All of the entries below are to be copied without any alteration.

━━━━━ Input data

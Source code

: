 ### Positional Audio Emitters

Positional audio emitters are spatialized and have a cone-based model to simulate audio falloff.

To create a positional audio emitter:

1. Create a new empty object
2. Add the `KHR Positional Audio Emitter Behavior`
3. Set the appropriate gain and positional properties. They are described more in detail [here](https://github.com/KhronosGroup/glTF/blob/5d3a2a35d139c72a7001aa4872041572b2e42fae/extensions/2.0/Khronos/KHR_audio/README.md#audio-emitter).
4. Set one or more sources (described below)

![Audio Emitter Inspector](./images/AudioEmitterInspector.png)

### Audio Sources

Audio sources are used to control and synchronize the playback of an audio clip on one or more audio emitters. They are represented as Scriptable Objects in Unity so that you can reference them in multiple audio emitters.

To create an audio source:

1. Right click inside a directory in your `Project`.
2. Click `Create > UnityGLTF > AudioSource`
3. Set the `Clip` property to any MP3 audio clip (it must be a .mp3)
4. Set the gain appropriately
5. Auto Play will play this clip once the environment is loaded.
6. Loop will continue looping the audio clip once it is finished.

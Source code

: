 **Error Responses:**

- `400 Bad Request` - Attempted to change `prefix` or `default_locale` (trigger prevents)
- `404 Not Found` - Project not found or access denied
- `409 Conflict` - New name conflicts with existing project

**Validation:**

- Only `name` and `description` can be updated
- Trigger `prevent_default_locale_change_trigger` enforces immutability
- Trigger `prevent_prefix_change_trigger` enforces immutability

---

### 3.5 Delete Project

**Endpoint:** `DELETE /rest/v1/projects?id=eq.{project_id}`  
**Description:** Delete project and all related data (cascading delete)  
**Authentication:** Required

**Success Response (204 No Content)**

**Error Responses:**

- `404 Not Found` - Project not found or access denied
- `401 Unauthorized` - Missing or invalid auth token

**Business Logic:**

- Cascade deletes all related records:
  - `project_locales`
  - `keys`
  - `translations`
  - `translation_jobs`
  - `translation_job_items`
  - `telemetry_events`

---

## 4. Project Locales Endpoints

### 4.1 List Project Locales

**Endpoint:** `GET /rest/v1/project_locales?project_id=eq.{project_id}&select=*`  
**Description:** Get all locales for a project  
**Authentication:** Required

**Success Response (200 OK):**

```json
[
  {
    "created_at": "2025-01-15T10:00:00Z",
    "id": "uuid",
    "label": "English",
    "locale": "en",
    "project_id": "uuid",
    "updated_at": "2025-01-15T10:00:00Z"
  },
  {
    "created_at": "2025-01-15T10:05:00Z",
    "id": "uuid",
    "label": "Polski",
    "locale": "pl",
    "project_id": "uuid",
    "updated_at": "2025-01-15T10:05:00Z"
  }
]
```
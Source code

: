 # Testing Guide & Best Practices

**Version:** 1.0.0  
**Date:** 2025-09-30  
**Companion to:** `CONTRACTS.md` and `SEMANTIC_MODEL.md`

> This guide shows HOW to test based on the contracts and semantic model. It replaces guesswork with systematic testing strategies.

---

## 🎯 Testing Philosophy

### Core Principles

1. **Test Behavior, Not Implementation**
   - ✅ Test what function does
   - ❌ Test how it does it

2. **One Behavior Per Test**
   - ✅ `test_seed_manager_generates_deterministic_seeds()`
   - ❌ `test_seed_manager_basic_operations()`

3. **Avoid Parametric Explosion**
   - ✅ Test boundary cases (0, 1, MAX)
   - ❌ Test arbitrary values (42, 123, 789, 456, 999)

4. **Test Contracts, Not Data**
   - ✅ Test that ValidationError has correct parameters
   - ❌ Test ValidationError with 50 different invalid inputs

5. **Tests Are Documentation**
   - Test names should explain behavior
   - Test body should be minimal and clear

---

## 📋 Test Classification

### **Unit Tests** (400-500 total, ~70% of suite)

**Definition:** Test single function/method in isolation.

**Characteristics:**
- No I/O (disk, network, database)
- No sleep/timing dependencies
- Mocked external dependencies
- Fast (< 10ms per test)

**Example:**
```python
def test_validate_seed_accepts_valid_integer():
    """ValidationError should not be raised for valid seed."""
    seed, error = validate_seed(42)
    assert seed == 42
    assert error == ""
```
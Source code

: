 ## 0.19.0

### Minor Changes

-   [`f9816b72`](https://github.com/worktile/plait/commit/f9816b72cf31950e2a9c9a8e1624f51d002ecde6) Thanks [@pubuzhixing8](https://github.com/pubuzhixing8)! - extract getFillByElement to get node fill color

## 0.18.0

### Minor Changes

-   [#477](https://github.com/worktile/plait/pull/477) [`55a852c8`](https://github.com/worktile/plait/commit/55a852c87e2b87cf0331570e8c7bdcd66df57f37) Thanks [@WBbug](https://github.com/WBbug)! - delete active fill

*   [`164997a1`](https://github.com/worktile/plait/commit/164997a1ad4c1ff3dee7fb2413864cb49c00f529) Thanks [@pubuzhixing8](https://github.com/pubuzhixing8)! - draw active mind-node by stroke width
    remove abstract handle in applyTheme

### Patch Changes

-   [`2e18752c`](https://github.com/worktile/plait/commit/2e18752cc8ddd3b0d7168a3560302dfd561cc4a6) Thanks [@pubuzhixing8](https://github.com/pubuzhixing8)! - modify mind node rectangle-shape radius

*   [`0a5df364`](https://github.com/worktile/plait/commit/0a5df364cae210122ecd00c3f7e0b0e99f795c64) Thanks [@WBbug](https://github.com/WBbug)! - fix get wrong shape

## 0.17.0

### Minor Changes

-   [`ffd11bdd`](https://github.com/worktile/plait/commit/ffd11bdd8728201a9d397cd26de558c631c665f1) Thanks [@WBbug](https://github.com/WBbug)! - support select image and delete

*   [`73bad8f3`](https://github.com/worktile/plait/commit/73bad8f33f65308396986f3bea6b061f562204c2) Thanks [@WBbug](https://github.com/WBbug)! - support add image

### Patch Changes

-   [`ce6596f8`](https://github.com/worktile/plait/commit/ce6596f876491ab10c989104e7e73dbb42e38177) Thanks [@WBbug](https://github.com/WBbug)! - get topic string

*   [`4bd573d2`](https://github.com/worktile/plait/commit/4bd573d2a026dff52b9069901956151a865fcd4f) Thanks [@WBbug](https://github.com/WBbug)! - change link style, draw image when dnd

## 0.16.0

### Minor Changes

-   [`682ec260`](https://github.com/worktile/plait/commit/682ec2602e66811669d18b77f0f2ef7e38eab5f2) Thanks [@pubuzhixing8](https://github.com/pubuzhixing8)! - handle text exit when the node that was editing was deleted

━━━━━━━━━━

Exercise response:
Source code

: ### Positional Audio Emitters

Positional audio emitters are spatialized and have a cone-based model to simulate audio falloff.

To create a positional audio emitter:

1. Create a new empty object
2. Add the `KHR Positional Audio Emitter Behavior`
3. Set the appropriate gain and positional properties. They are described more in detail [here](https://github.com/KhronosGroup/glTF/blob/5d3a2a35d139c72a7001aa4872041572b2e42fae/extensions/2.0/Khronos/KHR_audio/README.md#audio-emitter).
4. Set one or more sources (described below)

![Audio Emitter Inspector](./images/AudioEmitterInspector.png)

### Audio Sources

Audio sources are used to control and synchronize the playback of an audio clip on one or more audio emitters. They are represented as Scriptable Objects in Unity so that you can reference them in multiple audio emitters.

To create an audio source:

1. Right click inside a directory in your `Project`.
2. Click `Create > UnityGLTF > AudioSource`
3. Set the `Clip` property to any MP3 audio clip (it must be a .mp3)
4. Set the gain appropriately
5. Auto Play will play this clip once the environment is loaded.
6. Loop will continue looping the audio clip once it is finished.

Source code

: **Error Responses:**

- `400 Bad Request` - Attempted to change `prefix` or `default_locale` (trigger prevents)
- `404 Not Found` - Project not found or access denied
- `409 Conflict` - New name conflicts with existing project

**Validation:**

- Only `name` and `description` can be updated
- Trigger `prevent_default_locale_change_trigger` enforces immutability
- Trigger `prevent_prefix_change_trigger` enforces immutability

---

### 3.5 Delete Project

**Endpoint:** `DELETE /rest/v1/projects?id=eq.{project_id}`  
**Description:** Delete project and all related data (cascading delete)  
**Authentication:** Required

**Success Response (204 No Content)**

**Error Responses:**

- `404 Not Found` - Project not found or access denied
- `401 Unauthorized` - Missing or invalid auth token

**Business Logic:**

- Cascade deletes all related records:
  - `project_locales`
  - `keys`
  - `translations`
  - `translation_jobs`
  - `translation_job_items`
  - `telemetry_events`

---

## 4. Project Locales Endpoints

### 4.1 List Project Locales

**Endpoint:** `GET /rest/v1/project_locales?project_id=eq.{project_id}&select=*`  
**Description:** Get all locales for a project  
**Authentication:** Required

**Success Response (200 OK):**

```json
[
  {
    "created_at": "2025-01-15T10:00:00Z",
    "id": "uuid",
    "label": "English",
    "locale": "en",
    "project_id": "uuid",
    "updated_at": "2025-01-15T10:00:00Z"
  },
  {
    "created_at": "2025-01-15T10:05:00Z",
    "id": "uuid",
    "label": "Polski",
    "locale": "pl",
    "project_id": "uuid",
    "updated_at": "2025-01-15T10:05:00Z"
  }
]
```
Source code

: # Testing Guide & Best Practices

**Version:** 1.0.0  
**Date:** 2025-09-30  
**Companion to:** `CONTRACTS.md` and `SEMANTIC_MODEL.md`

> This guide shows HOW to test based on the contracts and semantic model. It replaces guesswork with systematic testing strategies.

---

## 🎯 Testing Philosophy

### Core Principles

1. **Test Behavior, Not Implementation**
   - ✅ Test what function does
   - ❌ Test how it does it

2. **One Behavior Per Test**
   - ✅ `test_seed_manager_generates_deterministic_seeds()`
   - ❌ `test_seed_manager_basic_operations()`

3. **Avoid Parametric Explosion**
   - ✅ Test boundary cases (0, 1, MAX)
   - ❌ Test arbitrary values (42, 123, 789, 456, 999)

4. **Test Contracts, Not Data**
   - ✅ Test that ValidationError has correct parameters
   - ❌ Test ValidationError with 50 different invalid inputs

5. **Tests Are Documentation**
   - Test names should explain behavior
   - Test body should be minimal and clear

---

## 📋 Test Classification

### **Unit Tests** (400-500 total, ~70% of suite)

**Definition:** Test single function/method in isolation.

**Characteristics:**
- No I/O (disk, network, database)
- No sleep/timing dependencies
- Mocked external dependencies
- Fast (< 10ms per test)

**Example:**
```python
def test_validate_seed_accepts_valid_integer():
    """ValidationError should not be raised for valid seed."""
    seed, error = validate_seed(42)
    assert seed == 42
    assert error == ""
```
Source code

: ## 0.19.0

### Minor Changes

-   [`f9816b72`](https://github.com/worktile/plait/commit/f9816b72cf31950e2a9c9a8e1624f51d002ecde6) Thanks [@pubuzhixing8](https://github.com/pubuzhixing8)! - extract getFillByElement to get node fill color

## 0.18.0

### Minor Changes

-   [#477](https://github.com/worktile/plait/pull/477) [`55a852c8`](https://github.com/worktile/plait/commit/55a852c87e2b87cf0331570e8c7bdcd66df57f37) Thanks [@WBbug](https://github.com/WBbug)! - delete active fill

*   [`164997a1`](https://github.com/worktile/plait/commit/164997a1ad4c1ff3dee7fb2413864cb49c00f529) Thanks [@pubuzhixing8](https://github.com/pubuzhixing8)! - draw active mind-node by stroke width
    remove abstract handle in applyTheme

### Patch Changes

-   [`2e18752c`](https://github.com/worktile/plait/commit/2e18752cc8ddd3b0d7168a3560302dfd561cc4a6) Thanks [@pubuzhixing8](https://github.com/pubuzhixing8)! - modify mind node rectangle-shape radius

*   [`0a5df364`](https://github.com/worktile/plait/commit/0a5df364cae210122ecd00c3f7e0b0e99f795c64) Thanks [@WBbug](https://github.com/WBbug)! - fix get wrong shape

## 0.17.0

### Minor Changes

-   [`ffd11bdd`](https://github.com/worktile/plait/commit/ffd11bdd8728201a9d397cd26de558c631c665f1) Thanks [@WBbug](https://github.com/WBbug)! - support select image and delete

*   [`73bad8f3`](https://github.com/worktile/plait/commit/73bad8f33f65308396986f3bea6b061f562204c2) Thanks [@WBbug](https://github.com/WBbug)! - support add image

### Patch Changes

-   [`ce6596f8`](https://github.com/worktile/plait/commit/ce6596f876491ab10c989104e7e73dbb42e38177) Thanks [@WBbug](https://github.com/WBbug)! - get topic string

*   [`4bd573d2`](https://github.com/worktile/plait/commit/4bd573d2a026dff52b9069901956151a865fcd4f) Thanks [@WBbug](https://github.com/WBbug)! - change link style, draw image when dnd

## 0.16.0

### Minor Changes

-   [`682ec260`](https://github.com/worktile/plait/commit/682ec2602e66811669d18b77f0f2ef7e38eab5f2) Thanks [@pubuzhixing8](https://github.com/pubuzhixing8)! - handle text exit when the node that was editing was deleted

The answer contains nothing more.